When non-organic (man-made) fabric was introduced into fashion, there were a number of harsh warnings about using polyester and man-made synthetic fibres, including their flammability.
In creating non-organic data sets, should we also be creating warnings on their use and flammability? Let’s look at why synthetic data is used in industries such as Financial Services, Automotive as well as for new product development in Manufacturing.
Synthetic Data Defined
Synthetic data can be defined as data that is artificially developed rather than being generated by actual interactions. It is often created with the help of algorithms and is used for a wide range of activities, including as test data for new products and tools, for model validation, and in AI model training. Synthetic data is a type of data augmentation which involves creating new and representative data.
Why is it used?
The main reasons why synthetic data is used instead of real data are cost, privacy, and testing. Let’s look at more specifics on this:
- Data privacy. When privacy requirements limit data availability or how it can be used. For example, in Financial Services where restrictions around data usage and customer privacy are particularly limiting, companies are starting to use synthetic data to help them identify and eliminate bias in how they treat customers – without contravening data privacy regulations.

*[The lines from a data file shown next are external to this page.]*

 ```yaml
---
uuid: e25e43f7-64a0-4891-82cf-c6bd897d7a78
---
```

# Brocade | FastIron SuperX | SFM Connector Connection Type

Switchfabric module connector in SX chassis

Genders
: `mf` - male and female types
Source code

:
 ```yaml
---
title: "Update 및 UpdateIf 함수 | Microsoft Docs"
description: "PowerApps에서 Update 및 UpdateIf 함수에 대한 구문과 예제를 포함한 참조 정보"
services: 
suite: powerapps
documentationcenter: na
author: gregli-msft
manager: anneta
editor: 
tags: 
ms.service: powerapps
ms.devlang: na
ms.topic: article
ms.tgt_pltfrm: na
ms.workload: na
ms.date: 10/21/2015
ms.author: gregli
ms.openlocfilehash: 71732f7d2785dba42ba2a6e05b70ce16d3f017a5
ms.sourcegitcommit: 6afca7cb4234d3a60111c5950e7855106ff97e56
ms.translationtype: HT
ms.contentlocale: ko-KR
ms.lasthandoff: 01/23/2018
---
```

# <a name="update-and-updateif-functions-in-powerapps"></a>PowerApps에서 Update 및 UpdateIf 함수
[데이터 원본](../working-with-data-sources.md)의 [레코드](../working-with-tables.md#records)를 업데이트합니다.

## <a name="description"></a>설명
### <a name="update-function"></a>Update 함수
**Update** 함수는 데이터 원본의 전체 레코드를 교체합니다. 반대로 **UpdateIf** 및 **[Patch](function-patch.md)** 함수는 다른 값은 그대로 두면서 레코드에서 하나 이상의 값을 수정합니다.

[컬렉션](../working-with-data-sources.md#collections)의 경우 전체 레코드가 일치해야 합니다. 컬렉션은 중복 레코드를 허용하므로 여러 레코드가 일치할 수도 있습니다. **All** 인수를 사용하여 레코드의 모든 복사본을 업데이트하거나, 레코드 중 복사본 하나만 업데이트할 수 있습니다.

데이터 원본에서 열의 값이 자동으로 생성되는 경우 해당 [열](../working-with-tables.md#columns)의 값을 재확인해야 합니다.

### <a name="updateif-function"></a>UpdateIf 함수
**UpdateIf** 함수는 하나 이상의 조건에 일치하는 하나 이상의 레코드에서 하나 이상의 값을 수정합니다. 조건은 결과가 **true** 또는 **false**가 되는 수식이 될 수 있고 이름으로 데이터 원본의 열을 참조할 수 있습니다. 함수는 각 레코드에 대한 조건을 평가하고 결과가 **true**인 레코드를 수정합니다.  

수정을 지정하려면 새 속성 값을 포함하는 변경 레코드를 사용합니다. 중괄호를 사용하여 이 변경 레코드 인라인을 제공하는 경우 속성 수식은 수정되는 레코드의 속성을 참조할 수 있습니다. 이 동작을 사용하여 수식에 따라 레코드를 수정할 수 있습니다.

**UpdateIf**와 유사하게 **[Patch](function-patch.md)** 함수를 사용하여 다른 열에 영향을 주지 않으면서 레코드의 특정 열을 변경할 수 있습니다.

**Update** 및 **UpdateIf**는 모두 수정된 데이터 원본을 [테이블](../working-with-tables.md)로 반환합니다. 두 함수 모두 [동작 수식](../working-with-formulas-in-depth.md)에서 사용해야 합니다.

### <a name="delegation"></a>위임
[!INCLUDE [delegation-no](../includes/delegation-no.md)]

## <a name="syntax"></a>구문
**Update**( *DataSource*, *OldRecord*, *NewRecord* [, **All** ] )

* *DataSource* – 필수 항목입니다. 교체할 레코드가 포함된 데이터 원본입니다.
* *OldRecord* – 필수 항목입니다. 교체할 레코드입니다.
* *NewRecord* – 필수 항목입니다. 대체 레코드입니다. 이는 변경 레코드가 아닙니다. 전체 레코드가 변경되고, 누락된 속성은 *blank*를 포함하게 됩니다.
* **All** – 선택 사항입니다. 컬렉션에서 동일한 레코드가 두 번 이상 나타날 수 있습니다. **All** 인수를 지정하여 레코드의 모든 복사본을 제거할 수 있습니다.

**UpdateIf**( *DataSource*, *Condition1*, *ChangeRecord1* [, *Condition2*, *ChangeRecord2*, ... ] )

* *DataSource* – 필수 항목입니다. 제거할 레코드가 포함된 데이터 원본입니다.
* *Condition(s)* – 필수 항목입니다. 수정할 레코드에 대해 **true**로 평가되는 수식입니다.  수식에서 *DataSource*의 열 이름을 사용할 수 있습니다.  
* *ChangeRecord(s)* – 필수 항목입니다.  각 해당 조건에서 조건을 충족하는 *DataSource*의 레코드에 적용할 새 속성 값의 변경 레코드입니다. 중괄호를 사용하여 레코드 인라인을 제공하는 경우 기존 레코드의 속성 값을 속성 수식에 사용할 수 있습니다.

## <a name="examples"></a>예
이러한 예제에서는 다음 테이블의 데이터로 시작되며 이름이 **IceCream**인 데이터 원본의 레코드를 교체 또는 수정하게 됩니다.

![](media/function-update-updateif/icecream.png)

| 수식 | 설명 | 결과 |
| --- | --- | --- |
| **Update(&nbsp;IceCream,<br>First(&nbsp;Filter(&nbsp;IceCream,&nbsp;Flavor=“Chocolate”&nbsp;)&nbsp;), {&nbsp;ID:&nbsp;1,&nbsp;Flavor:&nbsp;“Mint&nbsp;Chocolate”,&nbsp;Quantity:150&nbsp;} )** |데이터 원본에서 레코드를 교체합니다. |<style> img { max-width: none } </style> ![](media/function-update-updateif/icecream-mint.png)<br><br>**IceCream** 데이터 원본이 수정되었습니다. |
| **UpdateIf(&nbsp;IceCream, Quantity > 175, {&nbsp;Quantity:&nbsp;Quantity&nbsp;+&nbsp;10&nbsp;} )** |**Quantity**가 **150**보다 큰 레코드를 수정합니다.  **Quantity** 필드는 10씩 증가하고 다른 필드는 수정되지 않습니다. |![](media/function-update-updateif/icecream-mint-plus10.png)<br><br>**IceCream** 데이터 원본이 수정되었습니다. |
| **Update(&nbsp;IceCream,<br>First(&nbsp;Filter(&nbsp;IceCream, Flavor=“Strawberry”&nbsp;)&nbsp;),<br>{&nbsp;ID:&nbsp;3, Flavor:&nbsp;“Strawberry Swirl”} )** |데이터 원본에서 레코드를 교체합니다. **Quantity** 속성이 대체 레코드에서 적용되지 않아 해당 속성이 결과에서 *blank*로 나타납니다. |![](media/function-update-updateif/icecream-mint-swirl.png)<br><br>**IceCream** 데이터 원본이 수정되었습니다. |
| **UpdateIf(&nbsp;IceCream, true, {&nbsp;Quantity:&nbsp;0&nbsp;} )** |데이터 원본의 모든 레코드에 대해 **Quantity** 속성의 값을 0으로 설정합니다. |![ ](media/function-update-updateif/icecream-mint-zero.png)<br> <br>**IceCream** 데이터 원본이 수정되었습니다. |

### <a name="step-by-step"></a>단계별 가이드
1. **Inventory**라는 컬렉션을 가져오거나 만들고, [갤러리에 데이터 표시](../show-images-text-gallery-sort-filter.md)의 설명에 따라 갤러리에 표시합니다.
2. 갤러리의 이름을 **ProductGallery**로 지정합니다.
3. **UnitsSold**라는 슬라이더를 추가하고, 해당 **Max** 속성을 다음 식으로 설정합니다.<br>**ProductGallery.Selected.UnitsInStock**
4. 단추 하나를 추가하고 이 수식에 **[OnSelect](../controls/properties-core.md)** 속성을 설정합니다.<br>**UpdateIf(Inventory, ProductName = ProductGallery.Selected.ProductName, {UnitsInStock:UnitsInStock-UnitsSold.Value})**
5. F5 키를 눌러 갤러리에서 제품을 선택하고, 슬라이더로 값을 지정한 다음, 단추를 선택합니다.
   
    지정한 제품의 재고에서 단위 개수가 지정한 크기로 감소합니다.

- Data availability. When the data needed for testing a product does not exist or is not available to the testers. This is often the case for new releases.
- Data for testing. When training data is needed for machine learning algorithms. However, in many instances, such as in the case of autonomous vehicles, the data is expensive to generate in real life.
- Training across third parties using cloud. When moving private data to cloud infrastructures involves security and compliance risks. Moving synthetic versions of sensitive data to the cloud can enable organisations to share data sets with third parties for training across cloud infrastructures.
- Data cost. Producing synthetic data through a generative model is significantly more cost-effective and efficient than collecting real-world data. With synthetic data, it becomes cheaper and faster to produce new data once the generative model is set up.
Why should it cause concern?
If real dataset contains biases, data augmented from it will contain biases, too. So, identification of optimal data augmentation strategy is important.
If the synthetic set doesn’t truly represent the original customer data set, it might contain the wrong buying signals regarding what customers are interested in or are inclined to buy.
Synthetic data also requires some form of output/quality control and internal regulation, specifically in highly regulated industries such as the Financial Services.
Creating incorrect synthetic data also can get a company in hot water with external regulators. For example, if a company created a product that harmed someone or didn’t work as advertised, it could lead to substantial financial penalties and, possibly, closer scrutiny in the future.
Synthetic data allows us to continue developing new and innovative products and solutions when the data necessary to do so wouldn’t otherwise be present or available due to volume, data sensitivity or user privacy challenges. Generating synthetic data comes with the flexibility to adjust its nature and environment as and when required in order to improve the performance of the model to create opportunities to check for outliers and extreme conditions.